Work to be completed => Lines that contain "pouvais" are to be copied from the material, every one of them.
######
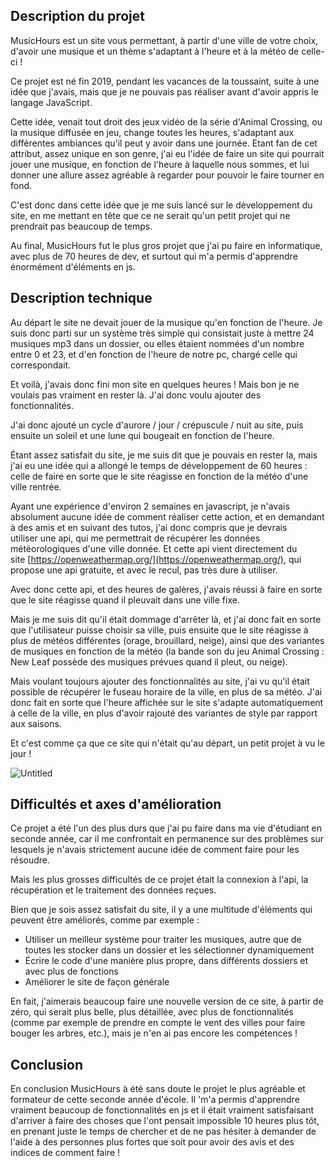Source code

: ## Description du projet

MusicHours est un site vous permettant, à partir d'une ville de votre choix, d'avoir une musique et un thème s'adaptant à l'heure et à la météo de celle-ci !

Ce projet est né fin 2019, pendant les vacances de la toussaint, suite à une idée que j'avais, mais que je ne pouvais pas réaliser avant d'avoir appris le langage JavaScript.

Cette idée, venait tout droit des jeux vidéo de la série d'Animal Crossing, ou la musique diffusée en jeu, change toutes les heures, s'adaptant aux différentes ambiances qu'il peut y avoir dans une journée. Etant fan de cet attribut, assez unique en son genre, j'ai eu l'idée de faire un site qui pourrait jouer une musique, en fonction de l'heure à laquelle nous sommes, et lui donner une allure assez agréable à regarder pour pouvoir le faire tourner en fond.

C'est donc dans cette idée que je me suis lancé sur le développement du site, en me mettant en tête que ce ne serait qu'un petit projet qui ne prendrait pas beaucoup de temps.

Au final, MusicHours fut le plus gros projet que j'ai pu faire en informatique, avec plus de 70 heures de dev, et surtout qui m'a permis d'apprendre énormément d'éléments en js.

## Description technique

Au départ le site ne devait jouer de la musique qu'en fonction de l'heure. Je suis donc parti sur un système très simple qui consistait juste à mettre 24 musiques mp3 dans un dossier, ou elles étaient nommées d'un nombre entre 0 et 23, et d'en fonction de l'heure de notre pc, chargé celle qui correspondait.

Et voilà, j'avais donc fini mon site en quelques heures ! Mais bon je ne voulais pas vraiment en rester là. J'ai donc voulu ajouter des fonctionnalités.

J'ai donc ajouté un cycle d'aurore / jour / crépuscule / nuit au site, puis ensuite un soleil et une lune qui bougeait en fonction de l'heure.

Étant assez satisfait du site, je me suis dit que je pouvais en rester la, mais j'ai eu une idée qui a allongé le temps de développement de 60 heures : celle de faire en sorte que le site réagisse en fonction de la météo d'une ville rentrée.

Ayant une expérience d'environ 2 semaines en javascript, je n'avais absolument aucune idée de comment réaliser cette action, et en demandant à des amis et en suivant des tutos, j'ai donc compris que je devrais utiliser une api, qui me permettrait de récupérer les données météorologiques d'une ville donnée. Et cette api vient directement du site [https://openweathermap.org/](https://openweathermap.org/), qui propose une api gratuite, et avec le recul, pas très dure à utiliser.

Avec donc cette api, et des heures de galères, j'avais réussi à faire en sorte que le site réagisse quand il pleuvait dans une ville fixe.

Mais je me suis dit qu'il était dommage d'arrêter là, et j'ai donc fait en sorte que l'utilisateur puisse choisir sa ville, puis ensuite que le site réagisse à plus de météos différentes (orage, brouillard, neige), ainsi que des variantes de musiques en fonction de la météo (la bande son du jeu Animal Crossing : New Leaf possède des musiques prévues quand il pleut, ou neige).

Mais voulant toujours ajouter des fonctionnalités au site, j'ai vu qu'il était possible de récupérer le fuseau horaire de la ville, en plus de sa météo. J'ai donc fait en sorte que l'heure affichée sur le site s'adapte automatiquement à celle de la ville, en plus d'avoir rajouté des variantes de style par rapport aux saisons.

Et c'est comme ça que ce site qui n'était qu'au départ, un petit projet à vu le jour !

![Untitled](../markdown-img/musichours/comparatif.png)

## Difficultés et axes d'amélioration

Ce projet a été l'un des plus durs que j'ai pu faire dans ma vie d'étudiant en seconde année, car il me confrontait en permanence sur des problèmes sur lesquels je n'avais strictement aucune idée de comment faire pour les résoudre.

Mais les plus grosses difficultés de ce projet était la connexion à l'api, la récupération et le traitement des données reçues.

Bien que je sois assez satisfait du site, il y a une multitude d'éléments qui peuvent être améliorés, comme par exemple :

- Utiliser un meilleur système pour traiter les musiques, autre que de toutes les stocker dans un dossier et les sélectionner dynamiquement
- Écrire le code d'une manière plus propre, dans différents dossiers et avec plus de fonctions
- Améliorer le site de façon générale

En fait, j'aimerais beaucoup faire une nouvelle version de ce site, à partir de zéro, qui serait plus belle, plus détaillée, avec plus de fonctionnalités (comme par exemple de prendre en compte le vent des villes pour faire bouger les arbres, etc.), mais je n'en ai pas encore les compétences !

## Conclusion

En conclusion MusicHours à été sans doute le projet le plus agréable et formateur de cette seconde année d'école. Il 'm'a permis d'apprendre vraiment beaucoup de fonctionnalités en js et il était vraiment satisfaisant d'arriver à faire des choses que l'ont pensait impossible 10 heures plus tôt, en prenant juste le temps de chercher et de ne pas hésiter à demander de l'aide à des personnes plus fortes que soit pour avoir des avis et des indices de comment faire !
######
Finished exercise =>
Ce projet est né fin 2019, pendant les vacances de la toussaint, suite à une idée que j'avais, mais que je ne pouvais pas réaliser avant d'avoir appris le langage JavaScript.
Étant assez satisfait du site, je me suis dit que je pouvais en rester la, mais j'ai eu une idée qui a allongé le temps de développement de 60 heures : celle de faire en sorte que le site réagisse en fonction de la météo d'une ville rentrée.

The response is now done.